→ Task objective
The records sit below. Return every line in them that holds the word "main".

→ Information given
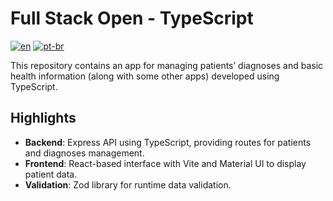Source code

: # Full Stack Open - TypeScript

[![en](https://img.shields.io/badge/lang-en-red.svg)](https://github.com/douglasdotv/fullstackopen-ts/blob/main/README.md)
[![pt-br](https://img.shields.io/badge/lang-pt--br-green.svg)](https://github.com/douglasdotv/fullstackopen-ts/blob/main/README.pt-br.md)

This repository contains an app for managing patients’ diagnoses and basic health information (along with some other apps) developed using TypeScript.

## Highlights

- **Backend**: Express API using TypeScript, providing routes for patients and diagnoses management.
- **Frontend**: React-based interface with Vite and Material UI to display patient data.
- **Validation**: Zod library for runtime data validation.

→ Task response
[![en](https://img.shields.io/badge/lang-en-red.svg)](https://github.com/douglasdotv/fullstackopen-ts/blob/main/README.md)
[![pt-br](https://img.shields.io/badge/lang-pt--br-green.svg)](https://github.com/douglasdotv/fullstackopen-ts/blob/main/README.pt-br.md)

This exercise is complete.